Data to examine:
______

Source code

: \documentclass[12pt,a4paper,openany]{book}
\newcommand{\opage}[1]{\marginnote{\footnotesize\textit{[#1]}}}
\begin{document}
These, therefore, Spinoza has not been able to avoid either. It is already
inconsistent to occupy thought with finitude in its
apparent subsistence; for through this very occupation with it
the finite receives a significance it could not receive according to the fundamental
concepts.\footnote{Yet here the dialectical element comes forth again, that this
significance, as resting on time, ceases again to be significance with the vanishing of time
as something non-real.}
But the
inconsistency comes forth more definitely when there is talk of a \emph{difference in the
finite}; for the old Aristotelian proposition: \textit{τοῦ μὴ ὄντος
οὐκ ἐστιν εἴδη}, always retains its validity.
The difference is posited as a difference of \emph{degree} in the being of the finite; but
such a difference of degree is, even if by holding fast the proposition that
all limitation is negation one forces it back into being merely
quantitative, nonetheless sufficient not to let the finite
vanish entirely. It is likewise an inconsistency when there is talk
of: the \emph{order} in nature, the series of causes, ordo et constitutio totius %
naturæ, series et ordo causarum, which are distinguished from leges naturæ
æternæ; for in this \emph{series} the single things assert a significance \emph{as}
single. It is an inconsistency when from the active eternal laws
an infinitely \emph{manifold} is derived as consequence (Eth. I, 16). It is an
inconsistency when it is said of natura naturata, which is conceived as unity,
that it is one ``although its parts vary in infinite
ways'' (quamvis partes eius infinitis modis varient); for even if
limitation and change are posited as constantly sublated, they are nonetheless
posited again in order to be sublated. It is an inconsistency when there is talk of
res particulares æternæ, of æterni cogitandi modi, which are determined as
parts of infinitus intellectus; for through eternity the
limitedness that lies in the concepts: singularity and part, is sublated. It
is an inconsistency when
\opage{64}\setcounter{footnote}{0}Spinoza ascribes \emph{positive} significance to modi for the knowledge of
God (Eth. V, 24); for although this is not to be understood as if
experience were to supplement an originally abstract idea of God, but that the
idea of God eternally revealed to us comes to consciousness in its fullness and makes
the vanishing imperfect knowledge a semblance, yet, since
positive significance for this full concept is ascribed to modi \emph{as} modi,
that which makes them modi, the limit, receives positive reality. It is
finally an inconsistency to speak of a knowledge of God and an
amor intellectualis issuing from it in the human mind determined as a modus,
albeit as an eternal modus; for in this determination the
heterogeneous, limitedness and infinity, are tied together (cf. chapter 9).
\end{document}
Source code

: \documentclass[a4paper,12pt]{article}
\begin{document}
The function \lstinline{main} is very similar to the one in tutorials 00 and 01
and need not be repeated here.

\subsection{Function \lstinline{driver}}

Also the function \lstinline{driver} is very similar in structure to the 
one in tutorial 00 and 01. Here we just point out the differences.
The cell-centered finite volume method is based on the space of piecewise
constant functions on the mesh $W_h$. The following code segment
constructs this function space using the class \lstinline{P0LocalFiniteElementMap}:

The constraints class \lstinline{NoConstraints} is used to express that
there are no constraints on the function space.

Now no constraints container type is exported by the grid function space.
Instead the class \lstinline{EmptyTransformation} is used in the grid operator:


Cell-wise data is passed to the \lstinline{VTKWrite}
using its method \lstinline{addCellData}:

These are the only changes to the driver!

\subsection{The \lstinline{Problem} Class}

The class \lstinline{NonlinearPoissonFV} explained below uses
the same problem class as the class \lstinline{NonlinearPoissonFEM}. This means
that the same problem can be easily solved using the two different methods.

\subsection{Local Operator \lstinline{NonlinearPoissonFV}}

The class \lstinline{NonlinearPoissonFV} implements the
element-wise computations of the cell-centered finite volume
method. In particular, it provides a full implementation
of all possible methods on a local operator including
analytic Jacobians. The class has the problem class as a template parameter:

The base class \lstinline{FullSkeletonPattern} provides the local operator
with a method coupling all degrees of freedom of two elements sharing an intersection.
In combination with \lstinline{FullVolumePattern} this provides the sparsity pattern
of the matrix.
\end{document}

______

Every line with the string "although" in the material should be returned.

Task response:
that it is one ``although its parts vary in infinite
God (Eth. V, 24); for although this is not to be understood as if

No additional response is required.